▶ WHAT TO DO
A stretch of the entries below is to be set down exactly, running from the line with "- Motivation: 协作感知在多代理系统中提升感知性能，但易受恶意代理攻击，需要一种可靠的防御机制。" through the line with "- Conclusion: 该方法成功扩展了NCA的应用范围，适用于多种任务和网格类型，显著提升了质量和效率。", both included, and no other line.

▶ RECORDS FOR THIS EXERCISE
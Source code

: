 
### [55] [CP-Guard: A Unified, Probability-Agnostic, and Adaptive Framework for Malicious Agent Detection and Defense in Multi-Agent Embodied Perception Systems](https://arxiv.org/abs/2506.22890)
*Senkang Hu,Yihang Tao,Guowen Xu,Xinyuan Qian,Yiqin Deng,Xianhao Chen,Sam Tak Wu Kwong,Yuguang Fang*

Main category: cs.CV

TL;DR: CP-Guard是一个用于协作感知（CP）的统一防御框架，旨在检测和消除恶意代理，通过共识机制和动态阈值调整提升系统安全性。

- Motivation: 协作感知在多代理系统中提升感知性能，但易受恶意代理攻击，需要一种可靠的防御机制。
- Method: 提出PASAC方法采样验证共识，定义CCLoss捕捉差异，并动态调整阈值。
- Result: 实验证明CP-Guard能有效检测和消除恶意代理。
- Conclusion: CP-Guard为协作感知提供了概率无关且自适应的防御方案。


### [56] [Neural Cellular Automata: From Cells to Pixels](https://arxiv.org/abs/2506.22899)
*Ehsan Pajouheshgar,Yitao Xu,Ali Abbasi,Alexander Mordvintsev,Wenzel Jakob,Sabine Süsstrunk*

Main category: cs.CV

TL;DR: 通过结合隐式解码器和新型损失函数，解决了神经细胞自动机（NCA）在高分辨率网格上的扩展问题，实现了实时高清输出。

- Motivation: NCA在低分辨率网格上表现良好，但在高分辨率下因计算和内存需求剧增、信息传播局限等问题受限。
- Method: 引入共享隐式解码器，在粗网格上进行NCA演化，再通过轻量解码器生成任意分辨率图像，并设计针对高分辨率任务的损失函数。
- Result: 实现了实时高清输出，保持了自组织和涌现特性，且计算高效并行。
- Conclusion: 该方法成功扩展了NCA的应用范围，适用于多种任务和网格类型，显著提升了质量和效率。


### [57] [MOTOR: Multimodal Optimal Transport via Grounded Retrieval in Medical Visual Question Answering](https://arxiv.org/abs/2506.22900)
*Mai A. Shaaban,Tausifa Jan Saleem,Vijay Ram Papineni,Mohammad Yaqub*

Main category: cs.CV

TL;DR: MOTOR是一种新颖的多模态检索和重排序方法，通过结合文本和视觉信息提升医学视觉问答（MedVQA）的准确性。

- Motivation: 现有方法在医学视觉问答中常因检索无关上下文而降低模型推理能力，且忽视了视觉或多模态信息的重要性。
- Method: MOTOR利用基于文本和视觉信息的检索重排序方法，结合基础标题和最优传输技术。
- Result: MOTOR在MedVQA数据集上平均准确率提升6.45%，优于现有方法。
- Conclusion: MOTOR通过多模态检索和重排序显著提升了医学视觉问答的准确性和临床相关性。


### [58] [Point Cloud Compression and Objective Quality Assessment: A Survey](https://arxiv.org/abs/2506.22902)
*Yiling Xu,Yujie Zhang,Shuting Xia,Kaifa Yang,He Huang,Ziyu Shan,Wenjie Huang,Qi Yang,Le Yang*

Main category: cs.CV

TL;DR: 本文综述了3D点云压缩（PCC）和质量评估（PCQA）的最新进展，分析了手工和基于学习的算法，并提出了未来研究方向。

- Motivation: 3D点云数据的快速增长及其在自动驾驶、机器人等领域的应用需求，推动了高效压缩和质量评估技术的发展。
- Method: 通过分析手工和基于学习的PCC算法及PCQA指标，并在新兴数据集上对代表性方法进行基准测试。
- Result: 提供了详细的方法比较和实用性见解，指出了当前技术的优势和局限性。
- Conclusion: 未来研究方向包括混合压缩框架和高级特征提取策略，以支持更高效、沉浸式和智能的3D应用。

▶ SOLUTION BELOW
- Motivation: 协作感知在多代理系统中提升感知性能，但易受恶意代理攻击，需要一种可靠的防御机制。
- Method: 提出PASAC方法采样验证共识，定义CCLoss捕捉差异，并动态调整阈值。
- Result: 实验证明CP-Guard能有效检测和消除恶意代理。
- Conclusion: CP-Guard为协作感知提供了概率无关且自适应的防御方案。


### [56] [Neural Cellular Automata: From Cells to Pixels](https://arxiv.org/abs/2506.22899)
*Ehsan Pajouheshgar,Yitao Xu,Ali Abbasi,Alexander Mordvintsev,Wenzel Jakob,Sabine Süsstrunk*

Main category: cs.CV

TL;DR: 通过结合隐式解码器和新型损失函数，解决了神经细胞自动机（NCA）在高分辨率网格上的扩展问题，实现了实时高清输出。

- Motivation: NCA在低分辨率网格上表现良好，但在高分辨率下因计算和内存需求剧增、信息传播局限等问题受限。
- Method: 引入共享隐式解码器，在粗网格上进行NCA演化，再通过轻量解码器生成任意分辨率图像，并设计针对高分辨率任务的损失函数。
- Result: 实现了实时高清输出，保持了自组织和涌现特性，且计算高效并行。
- Conclusion: 该方法成功扩展了NCA的应用范围，适用于多种任务和网格类型，显著提升了质量和效率。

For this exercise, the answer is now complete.